By observing the damage to the adhesive, it can be noted that concerning adhesive subjected to combined temperature and pressure loading, after surface partitioning and ultrasonic-assisted optimization on the interior component’s surface, the adhesive’s damage decreased by 62.7%. This validates the improvement seen in the adhesive’s damage condition after surface partitioning and the ultrasonic-assisted optimization of the interior component.

5. Experimental Verification

These experiments have revealed the occurrence of significant temperature, stress, displacement, and strain in the bonding layer of automotive interior components with curved surfaces (as shown in Figure 5). Additionally, finite element simulations conducted under mixed loading conditions on the automotive interior components have shown that significant differences in temperature, stress, displacement, and strain occur in those areas of the bonding layer with large curvatures. The experimental results and finite element simulations demonstrate a high degree of correlation, and a comparison between the results has been conducted. The comparisons of strain and temperature are depicted in Figure 15.
The findings highlight the consistency between the experimental and numerical approaches, validating the finite element simulations’ accuracy and reliability in capturing the bonding layer’s complex behavior under mixed loading conditions [25,26]. This comprehensive analysis provides valuable insights into the performance and behavior of the adhesive system in automotive interior components with curved surfaces. Such information can be utilized for further optimization and improvement of the design, material selection, and manufacturing processes to enhance the overall quality and durability of the bonded structures.

6. Conclusions

Our experimental results reveal pronounced temperature and stress concentration phenomena, accompanied by substantial displacement and strain, in highly curved regions during the processing of automotive interior parts, in contrast to areas with a smaller curvature. Finite element analysis corroborates these findings, highlighting significant changes in temperature concentration, stress, displacement, and strain in highly curved areas compared to regions with milder curvatures. The congruence between experimental and numerical approaches attests to the finite element simulations’ accuracy and reliability in capturing the bonding layer’s intricate behavior under mixed loading conditions.
Following an integrated ultrasonic zoning optimization simulation, temperature, stress, displacement, and strain improvements were observed in the high-curvature regions of automotive interior components during the simulated manufacturing process, and, in comparison to the zoning simulation and direct simulation on polyurethane, the highest temperatures on the two curved surfaces, both left and right, decreased by 8.8% and 8.6%, respectively. The left and right displacements on the two curved surfaces decreased by 18.5% and 11.1%, respectively. The stress concentration on the two curved surfaces, both left and right, decreased by 19.7% and 13.7%, respectively. The maximum strains on the two curved surfaces, both left and right, decreased by 19.3% and 15.0%, respectively. The maximum damage at the curved surface decreased by 62.5%.
Through integrated ultrasonic zoning optimization simulation, the heating temperature can be changed from 75 °C to 55 °C or 45 °C, which markedly reduces the heating temperature and reduces energy consumption.

Author Contributions

L.Y.: Conceptualization and data curation. W.Y.: Methodology, investigation, and data curation. F.T.: Data curation. Y.Z.: Data curation. Z.Z.: Resources and investigation. C.L.: Dara curation and resources. L.Z.: Resources, conceptualization, and writing—review and editing. All authors have read and agreed to the published version of the manuscript.

Funding

This work was supported by the Jilin Provincial Scientific and Technological Department (20210201121GX, 20220201120GX, 20220201048GX).

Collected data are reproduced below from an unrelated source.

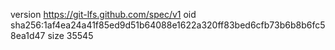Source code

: version https://git-lfs.github.com/spec/v1
oid sha256:1af4ea24a41f85ed9d51b64088e1622a320ff83bed6cfb73b6b8b6fc58ea1d47
size 35545
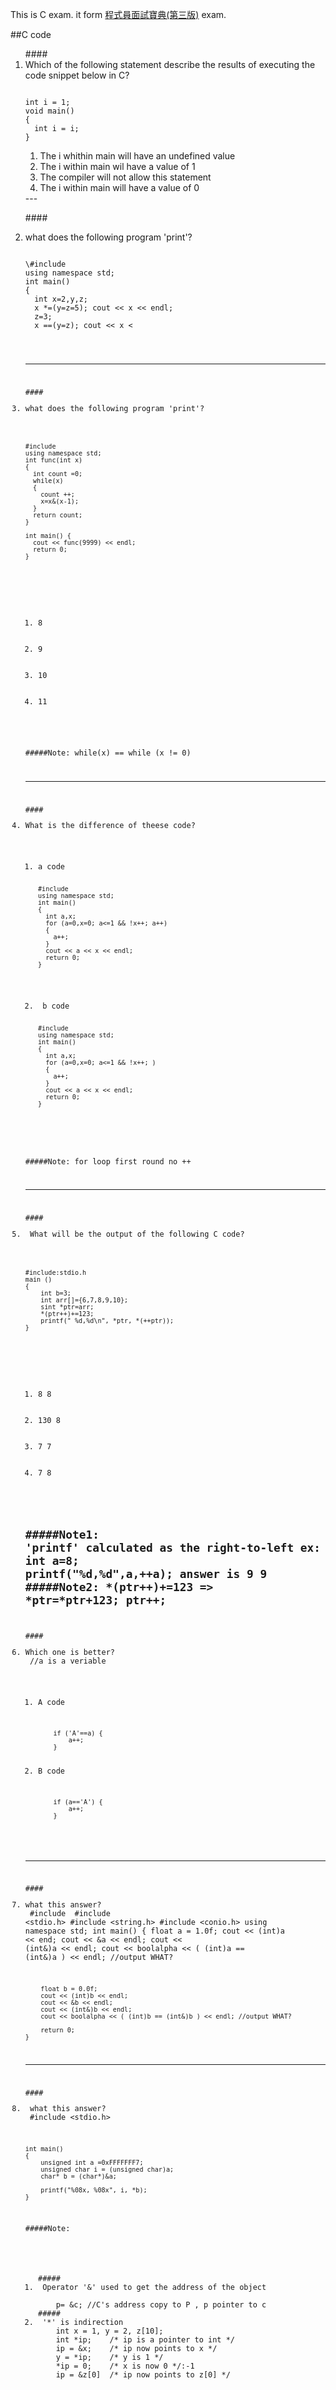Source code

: 
This is C exam. it form [程式員面試寶典(第三版)](http://m.sanmin.com.tw/Product/Index/001680953) exam.

##C code
<ol>
####<li> Which of the following statement describe the results of executing the code snippet below in C?</li>

<pre><code>
int i = 1;
void main()
{
  int i = i;
}
</code></pre>

  <ol>
  <li>The i whithin main will have an undefined value</li>
  <li>The i within main wil have a value of 1</li>
  <li>The compiler will not allow this statement</li>
  <li>The i within main will have a value of 0</li>
  </ol>
---

####<li>what does the following program 'print'?</li>
<pre><code>
\#include <iostream>
using namespace std;
int main()
{
  int x=2,y,z;
  x *=(y=z=5); cout << x << endl;
  z=3;
  x ==(y=z); cout << x <<endl;
  x =(y==z); cout << x <<endl;
  x =(y&z); cout << x <<endl;
  x =(y&&z); cout << x << endl;
  y=4;
  x=(y|z); cout << x << endl;
  x=(y||z); cout << x << endl;
  return 0;
}
</cdoe></pre>
---

####<li>what does the following program 'print'?</li>
<pre><code>
#include <iostream>
using namespace std;
int func(int x)
{
  int count =0;
  while(x)
  {
    count ++;
    x=x&(x-1);
  }
  return count;
}

int main() {
  cout << func(9999) << endl;
  return 0;
}
</code></pre>
  <ol>
  <li>8</li>
  <li>9</li>
  <li>10</li>
  <li>11</li>
  </ol>

#####Note: while(x) == while (x != 0)

---

####<li>What is the difference of theese code?</li>

<ol>
<li>a code
<pre><code>
#include <iostream>
using namespace std;
int main()
{
  int a,x;
  for (a=0,x=0; a<=1 && !x++; a++)
  {
    a++;
  }
  cout << a << x << endl;
  return 0;
}
</code></pre>
</li>

<li> b code
<pre><code>
#include <iostream>
using namespace std;
int main()
{
  int a,x;
  for (a=0,x=0; a<=1 && !x++; )
  {
    a++;
  }
  cout << a << x << endl;
  return 0;
}
</code></pre>
</li>
</ol>

#####Note: for loop first round no ++

---

####<li> What will be the output of the following C code?</li>
<pre><code>
#include:stdio.h
main ()
{
	int b=3;
	int arr[]={6,7,8,9,10};
	sint *ptr=arr;
	*(ptr++)+=123;
	printf(" %d,%d\n", *ptr, *(++ptr));
}
</code></pre>

 <ol>
 <li>8 8</li>
 <li>130 8</li>
 <li>7 7</li>
 <li>7 8</li>
 </ol>

#####Note1: 'printf' calculated as the right-to-left 
	ex: 
	int a=8;
	printf("%d,%d",a,++a);
	answer is 9 9
#####Note2: \*(ptr++)+=123 => \*ptr=\*ptr+123; ptr++;
---

####<li>Which one is better?</li>
	//a is a veriable
<ol>
<li>A code
 <pre><code>
	if ('A'==a) {
		a++;
	}
</code></pre></li>
<li>B code
 <pre><code>
	if (a=='A') {
		a++;
	}
</code></pre></li>
</ol>

---
####<li>what this answer?</li>
	#include <iostream>
	#include <stdio.h>
	#include <string.h>
	#include <conio.h>
	using namespace std;
	int main()
	{
		float a = 1.0f;
		cout << (int)a << end;
		cout << &a << endl;
		cout << (int&)a << endl;
		cout << boolalpha << ( (int)a == (int&)a ) << endl; //output WHAT?
		
		float b = 0.0f;
		cout << (int)b << endl;
		cout << &b << endl;
		cout << (int&)b << endl;
		cout << boolalpha << ( (int)b == (int&)b ) << endl; //output WHAT?
		
		return 0;
	}

---
####<li> what this answer?</li>
	#include <stdio.h>
	
	int main()
	{
		unsigned int a =0xFFFFFFF7;
		unsigned char i = (unsigned char)a;
		char* b = (char*)&a;

		printf("%08x, %08x", i, *b);
	}

#####Note:
 <ol>
##### <li> Operator '&' used to get the address of the object</li>
	p= &c; //C's address copy to P , p pointer to c
##### <li> '*' is indirection
	int x = 1, y = 2, z[10];
	int *ip; 	/* ip is a pointer to int */
	ip = &x;	/* ip now points to x */
	y = *ip;	/* y is 1 */
	*ip = 0;	/* x is now 0 */:-1
	ip = &z[0]	/* ip now points to z[0] */
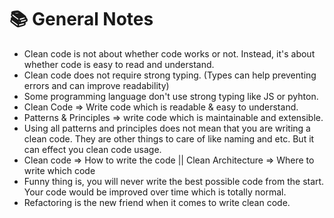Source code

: # 📚 General Notes

- Clean code is not about whether code works or not. Instead, it's about whether code is easy to read and understand.
- Clean code does not require strong typing. (Types can help preventing errors and can improve readability)
- Some programming language don't use strong typing like JS or pyhton.
- Clean Code => Write code which is readable & easy to understand.
- Patterns & Principles => write code which is maintainable and extensible.
- Using all patterns and principles does not mean that you are writing a clean code. They are other things to care of like naming and etc. But
  it can effect you clean code usage.
- Clean code => How to write the code || Clean Architecture => Where to write which code
- Funny thing is, you will never write the best possible code from the start. Your code would be improved over time which is totally normal.
- Refactoring is the new friend when it comes to write clean code.
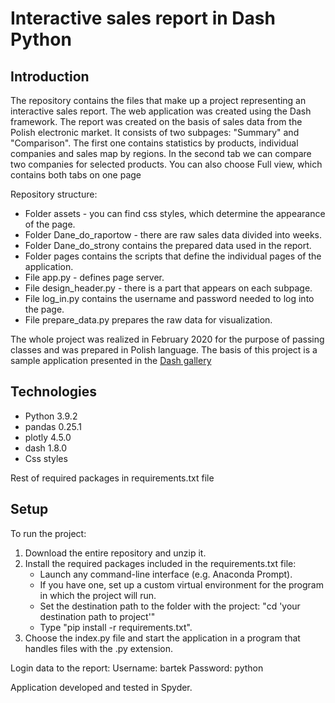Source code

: # Interactive sales report in Dash Python

## Introduction
The repository contains the files that make up a project representing an interactive sales report. The web application was created using the Dash framework. The report was created on the basis of sales data from the Polish electronic market. It consists of two subpages: "Summary" and "Comparison". The first one contains statistics by products, individual companies and sales map by regions. In the second tab we can compare two companies for selected products. You can also choose Full view, which contains both tabs on one page

Repository structure:
* Folder assets - you can find css styles, which determine the appearance of the page. 
* Folder Dane_do_raportow - there are raw sales data divided into weeks.
* Folder Dane_do_strony contains the prepared data used in the report. 
* Folder pages contains the scripts that define the individual pages of the application.
* File app.py - defines page server.
* File design_header.py -  there is a part that appears on each subpage. 
* File log_in.py contains the username and password needed to log into the page.
* File prepare_data.py prepares the raw data for visualization.

The whole project was realized in February 2020 for the purpose of passing classes and was prepared in Polish language. The basis of this project is a sample application presented in the [Dash gallery](https://dash-gallery.plotly.host/dash-financial-report/)

## Technologies
* Python 3.9.2
* pandas 0.25.1
* plotly 4.5.0
* dash 1.8.0
* Css styles

Rest of required packages in requirements.txt file

## Setup
To run the project:
1. Download the entire repository and unzip it.
2. Install the required packages included in the requirements.txt file:
     * Launch any command-line interface (e.g. Anaconda Prompt).
     * If you have one, set up a custom virtual environment for the program in which the project will run.
     * Set the destination path to the folder with the project: "cd 'your destination path to project'"
     * Type "pip install -r requirements.txt".
3. Choose the index.py file and start the application in a program that handles files with the .py extension.

Login data to the report:
Username: bartek
Password: python

Application developed and tested in Spyder. 
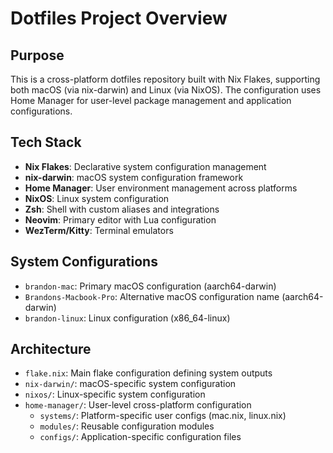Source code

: # Dotfiles Project Overview

## Purpose
This is a cross-platform dotfiles repository built with Nix Flakes, supporting both macOS (via nix-darwin) and Linux (via NixOS). The configuration uses Home Manager for user-level package management and application configurations.

## Tech Stack
- **Nix Flakes**: Declarative system configuration management
- **nix-darwin**: macOS system configuration framework
- **Home Manager**: User environment management across platforms
- **NixOS**: Linux system configuration
- **Zsh**: Shell with custom aliases and integrations
- **Neovim**: Primary editor with Lua configuration
- **WezTerm/Kitty**: Terminal emulators

## System Configurations
- `brandon-mac`: Primary macOS configuration (aarch64-darwin)  
- `Brandons-Macbook-Pro`: Alternative macOS configuration name (aarch64-darwin)
- `brandon-linux`: Linux configuration (x86_64-linux)

## Architecture
- `flake.nix`: Main flake configuration defining system outputs
- `nix-darwin/`: macOS-specific system configuration
- `nixos/`: Linux-specific system configuration  
- `home-manager/`: User-level cross-platform configuration
  - `systems/`: Platform-specific user configs (mac.nix, linux.nix)
  - `modules/`: Reusable configuration modules
  - `configs/`: Application-specific configuration files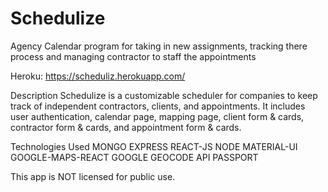 # Schedulize
Agency Calendar program for taking in new assignments, tracking there process and managing contractor to staff the appointments

Heroku: https://scheduliz.herokuapp.com/

Description
Schedulize is a customizable scheduler for companies to keep track of independent contractors, clients, and appointments. 
It includes user authentication, calendar page, mapping page, client form & cards, contractor form & cards, and appointment form & cards.


Technologies Used
MONGO
EXPRESS
REACT-JS
NODE 
MATERIAL-UI
GOOGLE-MAPS-REACT
GOOGLE GEOCODE API
PASSPORT


This app is NOT licensed for public use. 
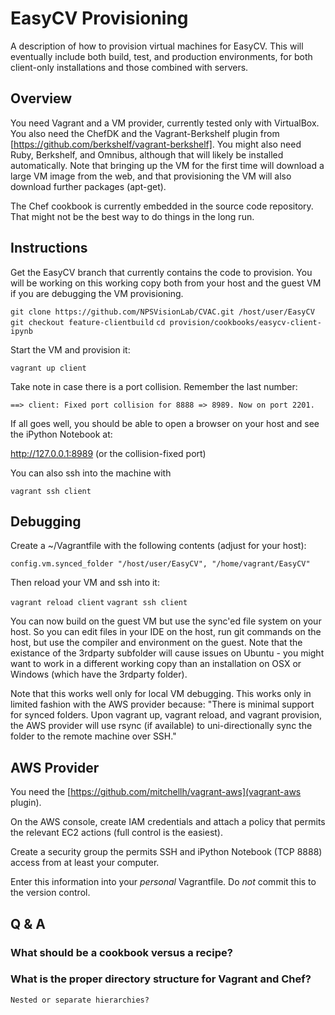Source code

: # EasyCV Provisioning

A description of how to provision virtual machines for EasyCV. This
will eventually include both build, test, and production environments,
for both client-only installations and those combined with servers.

## Overview

You need Vagrant and a VM provider, currently tested only with
VirtualBox.  You also need the ChefDK and the Vagrant-Berkshelf plugin
from [https://github.com/berkshelf/vagrant-berkshelf].  You might also
need Ruby, Berkshelf, and Omnibus, although that will likely be
installed automatically.  Note that bringing up the VM for the first
time will download a large VM image from the web, and that
provisioning the VM will also download further packages (apt-get).

The Chef cookbook is currently embedded in the source code
repository. That might not be the best way to do things in the long run.

## Instructions

Get the EasyCV branch that currently contains the code to provision. You
will be working on this working copy both from your host and the guest VM
if you are debugging the VM provisioning.

`git clone https://github.com/NPSVisionLab/CVAC.git /host/user/EasyCV`
`git checkout feature-clientbuild`
`cd provision/cookbooks/easycv-client-ipynb`

Start the VM and provision it:

`vagrant up client`

Take note in case there is a port collision. Remember the last number:

`==> client: Fixed port collision for 8888 => 8989. Now on port 2201.`

If all goes well, you should be able to open a browser on your host and
see the iPython Notebook at:

http://127.0.0.1:8989 (or the collision-fixed port)

You can also ssh into the machine with

`vagrant ssh client`


## Debugging

Create a ~/Vagrantfile with the following contents (adjust for your host):

`config.vm.synced_folder "/host/user/EasyCV", "/home/vagrant/EasyCV"`

Then reload your VM and ssh into it:

`vagrant reload client`
`vagrant ssh client`

You can now build on the guest VM but use the sync'ed file system on
your host. So you can edit files in your IDE on the host, run git
commands on the host, but use the compiler and environment on the
guest. Note that the existance of the 3rdparty subfolder will cause
issues on Ubuntu - you might want to work in a different working copy
than an installation on OSX or Windows (which have the 3rdparty
folder).

Note that this works well only for local VM debugging. This works only
in limited fashion with the AWS provider because: "There is minimal
support for synced folders. Upon vagrant up, vagrant reload, and
vagrant provision, the AWS provider will use rsync (if available) to
uni-directionally sync the folder to the remote machine over SSH."


## AWS Provider

You need the [https://github.com/mitchellh/vagrant-aws](vagrant-aws plugin).

On the AWS console, create IAM credentials and attach a policy that
permits the relevant EC2 actions (full control is the easiest).

Create a security group the permits SSH and iPython Notebook (TCP
8888) access from at least your computer. 

Enter this information into your _personal_ Vagrantfile. Do *not*
commit this to the version control.


## Q & A

### What should be a cookbook versus a recipe?

### What is the proper directory structure for Vagrant and Chef?
    Nested or separate hierarchies?

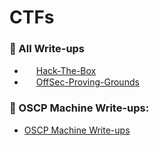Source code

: # CTFs

### 📕 All Write-ups
+ <img src="https://avatars.githubusercontent.com/u/67481186?v=4" width="15"> [Hack-The-Box](https://github.com/h4md153v63n/CTFs/blob/main/01_HTB/README.md)
+ <img src="https://miro.medium.com/v2/resize:fit:640/format:webp/1*qI2nolBN5VmdOoa_msaZRw.png" width="15"> [OffSec-Proving-Grounds](https://github.com/h4md153v63n/CTFs/blob/main/02_PG/README.md)

### 📕 OSCP Machine Write-ups:
+ [OSCP Machine Write-ups](https://github.com/h4md153v63n/OSCP-n0tes/blob/main/README.md#-oscp-machine-write-ups)

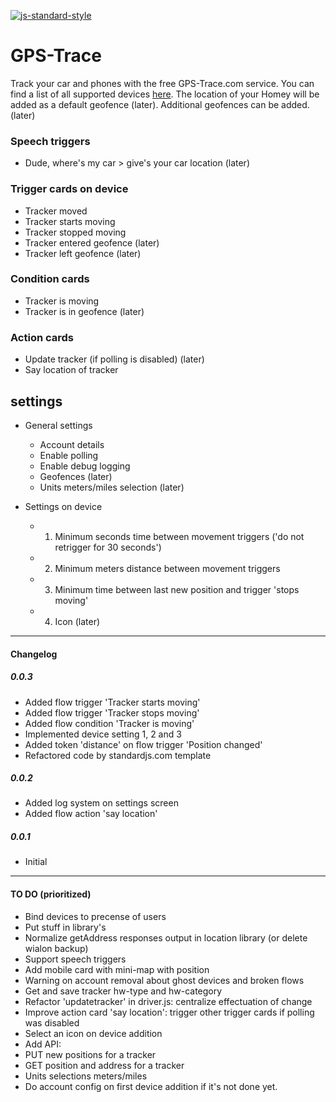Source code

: [![js-standard-style](https://img.shields.io/badge/code%20style-standard-brightgreen.svg)](http://standardjs.com/)

# GPS-Trace

Track your car and phones with the free GPS-Trace.com service. You can find a list of all supported devices [here](http://gps-trace.com/en/hardware). The location of
your Homey will be added as a default geofence (later). Additional geofences can be added. (later)

### Speech triggers
 - Dude, where's my car > give's your car location (later)

### Trigger cards on device
 - Tracker moved
 - Tracker starts moving
 - Tracker stopped moving
 - Tracker entered geofence (later)
 - Tracker left geofence (later)

### Condition cards
 - Tracker is moving
 - Tracker is in geofence (later)

### Action cards
 - Update tracker (if polling is disabled) (later)
 - Say location of tracker

## settings
 - General settings
    - Account details
    - Enable polling
    - Enable debug logging
    - Geofences (later)
    - Units meters/miles selection (later)

 - Settings on device
    - 1. Minimum seconds time between movement triggers
      ('do not retrigger for 30 seconds')
    - 2. Minimum meters distance between movement triggers
    - 3. Minimum time between last new position and trigger 'stops moving'
    - 4. Icon (later)

---
#### Changelog

##### 0.0.3
- Added flow trigger 'Tracker starts moving'
- Added flow trigger 'Tracker stops moving'
- Added flow condition 'Tracker is moving'
- Implemented device setting 1, 2 and 3
- Added token 'distance' on flow trigger 'Position changed'
- Refactored code by standardjs.com template

##### 0.0.2
- Added log system on settings screen
- Added flow action 'say location'

##### 0.0.1
- Initial
---
#### TO DO (prioritized)
- Bind devices to precense of users
- Put stuff in library's
- Normalize getAddress responses output in location library (or delete wialon backup)
- Support speech triggers
- Add mobile card with mini-map with position
- Warning on account removal about ghost devices and broken flows
- Get and save tracker hw-type and hw-category
- Refactor 'updatetracker' in driver.js: centralize effectuation of change
- Improve action card 'say location': trigger other trigger cards if polling was disabled
- Select an icon on device addition
- Add API:
 - PUT new positions for a tracker
 - GET position and address for a tracker
 - Units selections meters/miles
- Do account config on first device addition if it's not done yet.
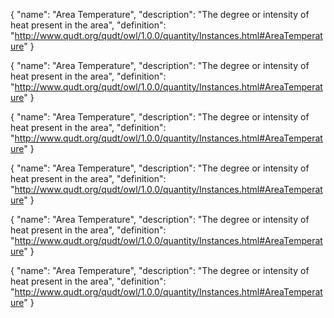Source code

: {
  "name": "Area Temperature",
  "description": "The degree or intensity of heat present in the area",
  "definition": "http://www.qudt.org/qudt/owl/1.0.0/quantity/Instances.html#AreaTemperature"
}

{
  "name": "Area Temperature",
  "description": "The degree or intensity of heat present in the area",
  "definition": "http://www.qudt.org/qudt/owl/1.0.0/quantity/Instances.html#AreaTemperature"
}

{
  "name": "Area Temperature",
  "description": "The degree or intensity of heat present in the area",
  "definition": "http://www.qudt.org/qudt/owl/1.0.0/quantity/Instances.html#AreaTemperature"
}

{
  "name": "Area Temperature",
  "description": "The degree or intensity of heat present in the area",
  "definition": "http://www.qudt.org/qudt/owl/1.0.0/quantity/Instances.html#AreaTemperature"
}

{
  "name": "Area Temperature",
  "description": "The degree or intensity of heat present in the area",
  "definition": "http://www.qudt.org/qudt/owl/1.0.0/quantity/Instances.html#AreaTemperature"
}

{
  "name": "Area Temperature",
  "description": "The degree or intensity of heat present in the area",
  "definition": "http://www.qudt.org/qudt/owl/1.0.0/quantity/Instances.html#AreaTemperature"
}

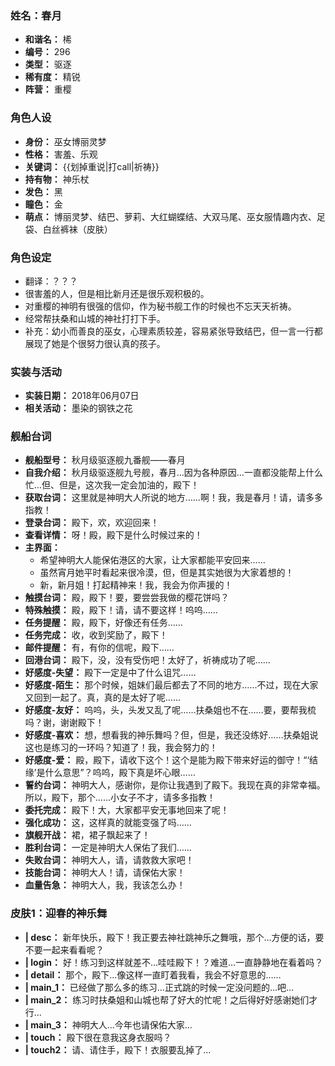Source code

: ### 姓名：春月
* **和谐名：** 桸
* **编号：** 296
* **类型：** 驱逐
* **稀有度：** 精锐
* **阵营：** 重樱


### 角色人设
* **身份：** 巫女博丽灵梦
* **性格：** 害羞、乐观
* **关键词：** {{划掉重说|打call|祈祷}}
* **持有物：** 神乐杖
* **发色：** 黑
* **瞳色：** 金
* **萌点：** 博丽灵梦、结巴、萝莉、大红蝴蝶结、大双马尾、巫女服情趣内衣、足袋、白丝裤袜（皮肤）


### 角色设定
* 翻译：？？？
* 很害羞的人，但是相比新月还是很乐观积极的。
* 对重樱的神明有很强的信仰，作为秘书舰工作的时候也不忘天天祈祷。
* 经常帮扶桑和山城的神社打打下手。
* 补充：幼小而善良的巫女，心理素质较差，容易紧张导致结巴，但一言一行都展现了她是个很努力很认真的孩子。


### 实装与活动
* **实装日期：** 2018年06月07日
* **相关活动：** 墨染的钢铁之花


### 舰船台词
* **舰船型号：** 秋月级驱逐舰九番舰——春月
* **自我介绍：** 秋月级驱逐舰九号舰，春月…因为各种原因…一直都没能帮上什么忙…但、但是，这次我一定会加油的，殿下！
* **获取台词：** 这里就是神明大人所说的地方……啊！我，我是春月！请，请多多指教！
* **登录台词：** 殿下，欢，欢迎回来！
* **查看详情：** 呀！殿，殿下是什么时候过来的！
* **主界面：**
  * 希望神明大人能保佑港区的大家，让大家都能平安回来……
  * 虽然宵月她平时看起来很冷漠，但，但是其实她很为大家着想的！
  * 新，新月姐！打起精神来！我，我会为你声援的！
* **触摸台词：** 殿，殿下！要，要尝尝我做的樱花饼吗？
* **特殊触摸：** 殿，殿下！请，请不要这样！呜呜……
* **任务提醒：** 殿，殿下，好像还有任务……
* **任务完成：** 收，收到奖励了，殿下！
* **邮件提醒：** 有，有你的信呢，殿下……
* **回港台词：** 殿下，没，没有受伤吧！太好了，祈祷成功了呢……
* **好感度-失望：** 殿下一定是中了什么诅咒……
* **好感度-陌生：** 那个时候，姐妹们最后都去了不同的地方……不过，现在大家又回到一起了。真，真的是太好了呢……
* **好感度-友好：** 呜呜，头，头发又乱了呢……扶桑姐也不在……要，要帮我梳吗？谢，谢谢殿下！
* **好感度-喜欢：** 想，想看我的神乐舞吗？但，但是，我还没练好……扶桑姐说这也是练习的一环吗？知道了！我，我会努力的！
* **好感度-爱：** 殿，殿下，请收下这个！这个是能为殿下带来好运的御守！“‘结缘’是什么意思”？呜呜，殿下真是坏心眼……
* **誓约台词：** 神明大人，感谢你，是你让我遇到了殿下。我现在真的非常幸福。所以，殿下，那个……小女子不才，请多多指教！
* **委托完成：** 殿下！大，大家都平安无事地回来了呢！
* **强化成功：** 这，这样真的就能变强了吗……
* **旗舰开战：** 裙，裙子飘起来了！
* **胜利台词：** 一定是神明大人保佑了我们……
* **失败台词：** 神明大人，请，请救救大家吧！
* **技能台词：** 神明大人！请，请保佑大家！
* **血量告急：** 神明大人，我，我该怎么办！


### 皮肤1：迎春的神乐舞
* **| desc：** 新年快乐，殿下！我正要去神社跳神乐之舞哦，那个…方便的话，要不要一起来看看呢？
* **| login：** 好！练习到这样就差不…哇哇殿下！？难道…一直静静地在看着吗？
* **| detail：** 那个，殿下…像这样一直盯着我看，我会不好意思的……
* **| main_1：** 已经做了那么多的练习…正式跳的时候一定没问题的…吧…
* **| main_2：** 练习时扶桑姐和山城也帮了好大的忙呢！之后得好好感谢她们才行…
* **| main_3：** 神明大人…今年也请保佑大家…
* **| touch：** 殿下很在意我这身衣服吗？
* **| touch2：** 请、请住手，殿下！衣服要乱掉了…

Institutional Review Board Statement

Not applicable.

Informed Consent Statement

Not applicable.

Data Availability Statement

The datasets used or analyzed in the current study are available from the corresponding author upon reasonable request.

Acknowledgments

The authors acknowledge all the authors who contributed to this article and the teachers who provided the test analysis.

Conflicts of Interest

The authors declare no conflicts of interest.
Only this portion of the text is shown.